Work required: Every record is to be printed exactly as written, and any picture in it is skipped.

Dataset excerpts:
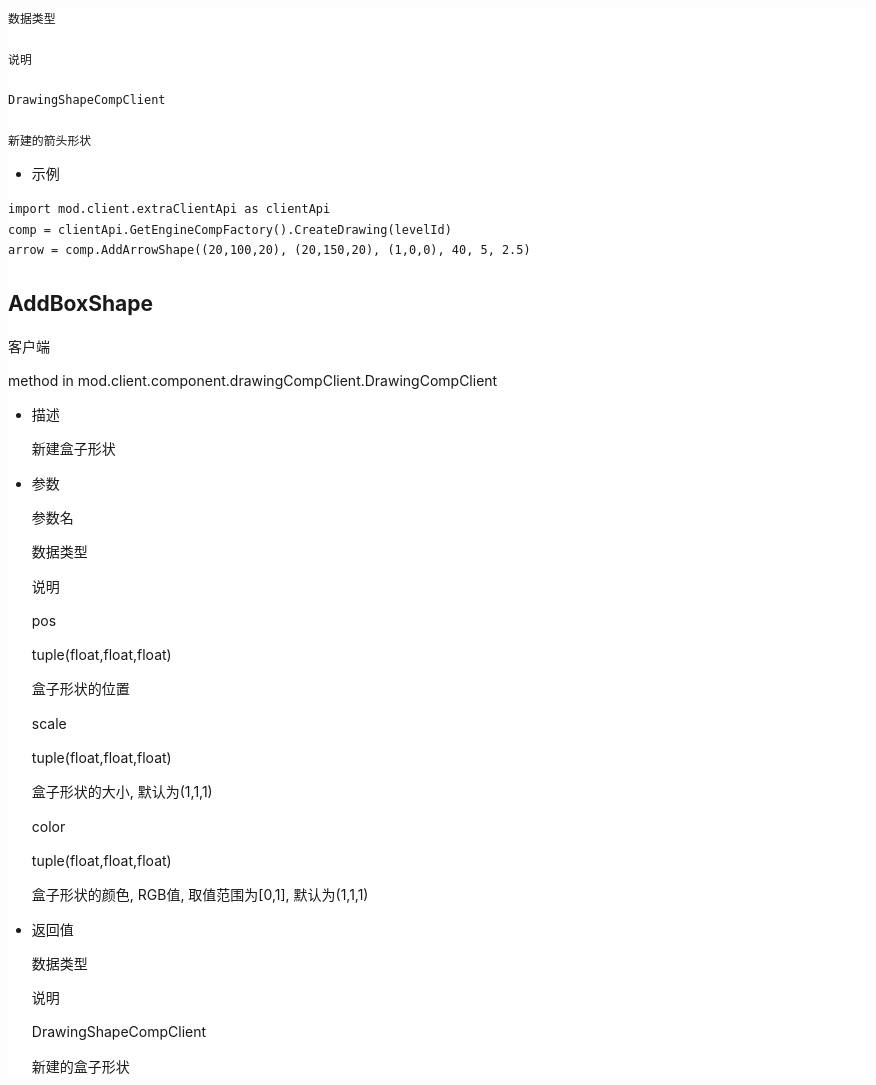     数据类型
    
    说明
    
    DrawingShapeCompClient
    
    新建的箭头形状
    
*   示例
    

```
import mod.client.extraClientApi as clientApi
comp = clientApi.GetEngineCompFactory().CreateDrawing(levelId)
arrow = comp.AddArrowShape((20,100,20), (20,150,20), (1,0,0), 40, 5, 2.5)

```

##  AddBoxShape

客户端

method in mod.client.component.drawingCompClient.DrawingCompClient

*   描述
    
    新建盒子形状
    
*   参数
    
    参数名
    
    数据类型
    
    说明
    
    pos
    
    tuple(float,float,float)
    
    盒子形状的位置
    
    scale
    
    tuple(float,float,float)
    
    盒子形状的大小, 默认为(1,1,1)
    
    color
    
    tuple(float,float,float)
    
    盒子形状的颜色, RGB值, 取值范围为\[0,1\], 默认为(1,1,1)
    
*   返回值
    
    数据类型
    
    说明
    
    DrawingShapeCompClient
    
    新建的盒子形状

Your response:
     数据类型
    
    说明
    
    DrawingShapeCompClient
    
    新建的箭头形状
    
*   示例
    

```
import mod.client.extraClientApi as clientApi
comp = clientApi.GetEngineCompFactory().CreateDrawing(levelId)
arrow = comp.AddArrowShape((20,100,20), (20,150,20), (1,0,0), 40, 5, 2.5)

```

##  AddBoxShape

客户端

method in mod.client.component.drawingCompClient.DrawingCompClient

*   描述
    
    新建盒子形状
    
*   参数
    
    参数名
    
    数据类型
    
    说明
    
    pos
    
    tuple(float,float,float)
    
    盒子形状的位置
    
    scale
    
    tuple(float,float,float)
    
    盒子形状的大小, 默认为(1,1,1)
    
    color
    
    tuple(float,float,float)
    
    盒子形状的颜色, RGB值, 取值范围为\[0,1\], 默认为(1,1,1)
    
*   返回值
    
    数据类型
    
    说明
    
    DrawingShapeCompClient
    
    新建的盒子形状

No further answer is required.